The risk, Hanson explains, is extremely low at all times: the possibility that, at any given time, an extremely powerful human feels the compulsion to act and has the ability to do so is minuscule.
However, the risk multiplies on a longer time scale (low-probability events are likelier the more time passes; or, as Chuck Palahniuk famously put it in “Fight Club”: “on a long enough timescale, the survival rate for everyone drops to zero”) and when power is concentrated: with a world government, potentially one person or a very small group of humans can, and would, have the possibility of wiping out the entire human race on a whim, or due to a misguided plan a la “Twelve Monkeys.” Hanson writes:
This is a big problem for world or universal government. We today coordinate on the scale of firms, cities, nations, and internationals organizations. However, the fact that we also fail to coordinate to deal with many large problems on these scales shows that we face severe limits in our coordination abilities. We also face many problems that could be aided by coordination via world government, and future civilizations will be similarly tempted by the coordination powers of central governments. But, alas, central power risks central suicide, either done directly on purpose or as an indirect consequence of other broken thinking. In contrast, in a sufficiently decentralized world when one power commits suicide, its place and resources tend to be taken by other powers who have not committed suicide. Competition and selection is a robust long-term solution to suicide, in a way that centralized governance is not.

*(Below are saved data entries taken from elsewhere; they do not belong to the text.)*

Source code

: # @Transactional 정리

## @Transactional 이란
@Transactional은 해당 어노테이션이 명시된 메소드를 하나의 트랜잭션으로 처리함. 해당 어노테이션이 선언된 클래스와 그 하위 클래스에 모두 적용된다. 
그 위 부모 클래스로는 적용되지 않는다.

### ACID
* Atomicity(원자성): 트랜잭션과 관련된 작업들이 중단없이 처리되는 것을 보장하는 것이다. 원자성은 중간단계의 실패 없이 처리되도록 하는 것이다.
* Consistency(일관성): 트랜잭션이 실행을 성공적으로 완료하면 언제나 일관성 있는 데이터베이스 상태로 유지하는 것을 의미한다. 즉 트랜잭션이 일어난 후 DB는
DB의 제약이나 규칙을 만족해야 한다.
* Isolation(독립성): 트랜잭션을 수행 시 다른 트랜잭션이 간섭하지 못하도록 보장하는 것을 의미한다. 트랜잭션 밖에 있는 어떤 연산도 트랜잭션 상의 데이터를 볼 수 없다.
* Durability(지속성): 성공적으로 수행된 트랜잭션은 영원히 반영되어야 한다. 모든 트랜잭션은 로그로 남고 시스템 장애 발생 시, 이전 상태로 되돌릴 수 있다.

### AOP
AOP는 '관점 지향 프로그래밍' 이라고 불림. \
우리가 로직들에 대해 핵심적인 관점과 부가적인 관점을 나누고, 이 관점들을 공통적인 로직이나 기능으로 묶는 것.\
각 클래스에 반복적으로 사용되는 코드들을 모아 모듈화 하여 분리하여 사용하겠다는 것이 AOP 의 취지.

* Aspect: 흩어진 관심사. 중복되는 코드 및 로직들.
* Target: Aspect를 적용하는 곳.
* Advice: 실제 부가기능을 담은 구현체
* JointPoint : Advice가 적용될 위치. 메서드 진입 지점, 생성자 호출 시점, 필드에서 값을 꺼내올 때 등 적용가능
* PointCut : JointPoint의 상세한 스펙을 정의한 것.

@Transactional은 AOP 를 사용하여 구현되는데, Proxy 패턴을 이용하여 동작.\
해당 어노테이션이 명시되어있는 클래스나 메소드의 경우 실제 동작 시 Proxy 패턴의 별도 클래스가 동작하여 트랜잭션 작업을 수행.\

He goes on to explain that this is his tentative best guess for what Hanson calls the “future filter.” This is another complex concept, but in summary it refers to something unforeseen that may destroy a civilization: pandemics, killer nanorobots, massive nihilistic tendencies, or whatever it is that may have stopped alien civilizations from becoming interstellar and showing themselves to us, humans, by their works on the universe.
The “future filter” is Hanson’s term for something lurking in our future, or perhaps something that we overcame in the past, that could have been or will be destructive for human civilization and would have stopped or will stop our apparently unstoppable march to the stars. Hanson adds:
The temptation to form central governments and other governance mechanisms is strong, to solve immediate coordination problems, to help powerful interests gain advantages via the capture of such central powers, and to sake the ambition thirst of those who would lead such powers. Over long periods this will seem to have been a wise choice, until suicide ends it all and no one is left to say “I told you so.”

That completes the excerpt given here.